The relationship between the two methods for the medRxiv database is summarised in the figure below:

bioRxiv data

Only one data source exists for the bioRxiv repository:

  • mx_api_content(server = "biorxiv") creates a local copy of all data available from the bioRxiv API endpoint at the time the function is run. Note: due to it’s size, downloading a complete copy of the bioRxiv repository in this manner takes a long time (~ 1 hour).
# Get a copy of the database from the live bioRxiv API endpoint
preprint_data <- mx_api_content(server = "biorxiv")

Once you have created a local copy of either the medRxiv or bioRxiv preprint database, you can pass this object (preprint_data in the examples above) to mx_search() to search the preprint records using an advanced search strategy.


# Perform a simple search
results <- mx_search(data = preprint_data,
                     query ="dementia")

# Perform an advanced search
topic1  <- c("dementia","vascular","alzheimer's")  # Combined with Boolean OR
topic2  <- c("lipids","statins","cholesterol")     # Combined with Boolean OR
myquery <- list(topic1, topic2)                    # Combined with Boolean AND

results <- mx_search(data = preprint_data,
                     query = myquery)

Dataset description

The dataset (in this case, results) returned by the search function above contains 14 variables:

Variable Description
ID Unique identifier
title Preprint title
abstract Preprint abstract
authors Author list in the format ‘LastName, InitalOfFirstName.’ (e.g. McGuinness, L.). Authors are seperated by a semi-colon.
date Date the preprint was posted, in the format YYYYMMDD.
category On submission, medRxiv asks authors to classify their preprint into one of a set number of subject categories.
doi Preprint Digital Object Identifier.
version Preprint version number. As authors can update their preprint at any time, this indicates which version of a given preprint the record refers to.
author_corresponding Corresponding authors name.
author_corresponding_institution Corresponding author’s institution.
link_page Link to preprint webpage.

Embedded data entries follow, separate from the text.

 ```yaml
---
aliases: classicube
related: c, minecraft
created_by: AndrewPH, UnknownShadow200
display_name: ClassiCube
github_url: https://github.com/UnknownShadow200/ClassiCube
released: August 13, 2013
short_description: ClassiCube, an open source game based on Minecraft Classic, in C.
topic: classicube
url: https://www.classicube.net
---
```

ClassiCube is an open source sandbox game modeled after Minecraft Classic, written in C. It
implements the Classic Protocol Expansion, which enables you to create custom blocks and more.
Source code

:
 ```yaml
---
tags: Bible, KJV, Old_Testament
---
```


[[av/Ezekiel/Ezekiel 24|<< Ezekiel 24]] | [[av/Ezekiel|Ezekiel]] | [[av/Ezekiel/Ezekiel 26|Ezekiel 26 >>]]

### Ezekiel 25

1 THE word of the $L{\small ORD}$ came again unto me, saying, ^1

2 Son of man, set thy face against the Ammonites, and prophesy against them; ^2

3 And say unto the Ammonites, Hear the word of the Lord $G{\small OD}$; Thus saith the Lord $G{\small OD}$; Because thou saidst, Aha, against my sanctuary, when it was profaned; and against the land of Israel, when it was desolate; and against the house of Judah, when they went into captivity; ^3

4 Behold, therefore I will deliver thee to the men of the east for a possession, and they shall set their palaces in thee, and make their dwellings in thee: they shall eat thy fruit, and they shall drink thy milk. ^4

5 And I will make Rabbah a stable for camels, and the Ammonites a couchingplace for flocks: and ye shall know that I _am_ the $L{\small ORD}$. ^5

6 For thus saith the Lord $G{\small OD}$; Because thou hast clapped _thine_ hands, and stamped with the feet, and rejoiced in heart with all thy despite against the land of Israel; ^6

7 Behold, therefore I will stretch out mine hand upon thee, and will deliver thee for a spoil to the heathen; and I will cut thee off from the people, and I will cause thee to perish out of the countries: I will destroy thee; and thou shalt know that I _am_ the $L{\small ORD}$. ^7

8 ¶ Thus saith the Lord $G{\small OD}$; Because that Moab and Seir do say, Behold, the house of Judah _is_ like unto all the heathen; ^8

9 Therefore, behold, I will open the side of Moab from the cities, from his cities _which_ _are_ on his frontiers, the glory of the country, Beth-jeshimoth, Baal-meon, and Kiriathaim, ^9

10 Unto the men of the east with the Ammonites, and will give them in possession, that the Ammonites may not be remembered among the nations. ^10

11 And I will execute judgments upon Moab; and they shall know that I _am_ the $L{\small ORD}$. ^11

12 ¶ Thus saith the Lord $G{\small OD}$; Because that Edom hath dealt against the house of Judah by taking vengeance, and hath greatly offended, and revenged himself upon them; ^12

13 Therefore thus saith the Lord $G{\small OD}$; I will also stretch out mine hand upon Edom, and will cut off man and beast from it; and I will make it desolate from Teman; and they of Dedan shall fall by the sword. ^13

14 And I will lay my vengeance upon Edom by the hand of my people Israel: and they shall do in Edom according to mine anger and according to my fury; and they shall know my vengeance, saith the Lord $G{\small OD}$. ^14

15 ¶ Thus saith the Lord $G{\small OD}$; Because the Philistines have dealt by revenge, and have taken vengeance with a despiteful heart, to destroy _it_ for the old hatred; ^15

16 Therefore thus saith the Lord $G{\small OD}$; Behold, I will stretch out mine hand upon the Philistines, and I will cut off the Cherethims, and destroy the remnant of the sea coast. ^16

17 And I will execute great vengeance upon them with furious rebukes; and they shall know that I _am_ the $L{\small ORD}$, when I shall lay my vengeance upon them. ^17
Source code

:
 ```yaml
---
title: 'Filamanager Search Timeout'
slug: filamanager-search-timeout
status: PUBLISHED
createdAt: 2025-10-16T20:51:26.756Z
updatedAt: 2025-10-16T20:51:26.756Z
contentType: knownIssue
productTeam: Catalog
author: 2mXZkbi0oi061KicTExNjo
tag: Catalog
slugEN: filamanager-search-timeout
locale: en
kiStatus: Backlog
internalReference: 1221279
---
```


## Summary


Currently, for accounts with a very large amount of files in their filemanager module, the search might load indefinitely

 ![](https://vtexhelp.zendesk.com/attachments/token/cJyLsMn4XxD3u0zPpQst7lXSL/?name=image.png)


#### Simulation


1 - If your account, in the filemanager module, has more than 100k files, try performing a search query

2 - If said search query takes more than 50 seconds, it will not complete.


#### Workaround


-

The “?versioned=TRUE” is required, as otherwise, the URL will resolve to the most recent version of the article (assuming there is >1 version available).
link_pdf Link to preprint PDF. This is used by mx_download() to download a copy of the PDF for that preprint.
license Preprint license
published If the preprint was subsequently published in a peer-reviewed journal, this variable contains the DOI of the published version.

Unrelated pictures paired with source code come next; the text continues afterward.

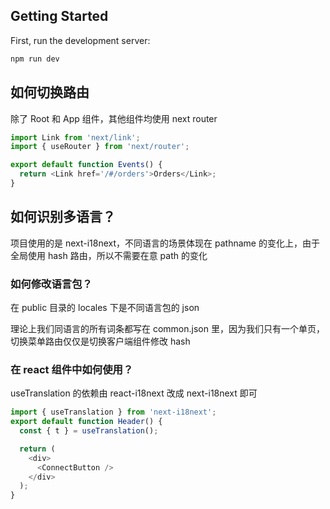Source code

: ## Getting Started

First, run the development server:

```bash
npm run dev
```

## 如何切换路由

除了 Root 和 App 组件，其他组件均使用 next router

```typescript
import Link from 'next/link';
import { useRouter } from 'next/router';

export default function Events() {
  return <Link href='/#/orders'>Orders</Link>;
}
```

## 如何识别多语言？

项目使用的是 next-i18next，不同语言的场景体现在 pathname 的变化上，由于全局使用 hash 路由，所以不需要在意 path 的变化

### 如何修改语言包？

在 public 目录的 locales 下是不同语言包的 json

理论上我们同语言的所有词条都写在 common.json 里，因为我们只有一个单页，切换菜单路由仅仅是切换客户端组件修改 hash

### 在 react 组件中如何使用？

useTranslation 的依赖由 react-i18next 改成 next-i18next 即可

```typescript
import { useTranslation } from 'next-i18next';
export default function Header() {
  const { t } = useTranslation();

  return (
    <div>
      <ConnectButton />
    </div>
  );
}
```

Export records identified by your search to a .BIB file

medrxivr provides a helper function to export your search results to a .BIB file so that they can be easily imported into a reference manager (e.g. Zotero, Mendeley)


mx_export(data = mx_results,
          file = tempfile(fileext = ".bib"))

Pass the results of your search above (results) to the mx_download() function to download a copy of the PDF for each record.


mx_download(results,        # Object returned by mx_search
            tempdir(),      # Temporary directory to save PDFs to 
            create = TRUE)  # Create the directory if it doesn't exist

Further guidance

Please see the medrxivr website vignette for extended guidance on developing search strategies and for detailed instructions on interacting with the Cold Springs Harbour API for medRxiv and bioRxiv.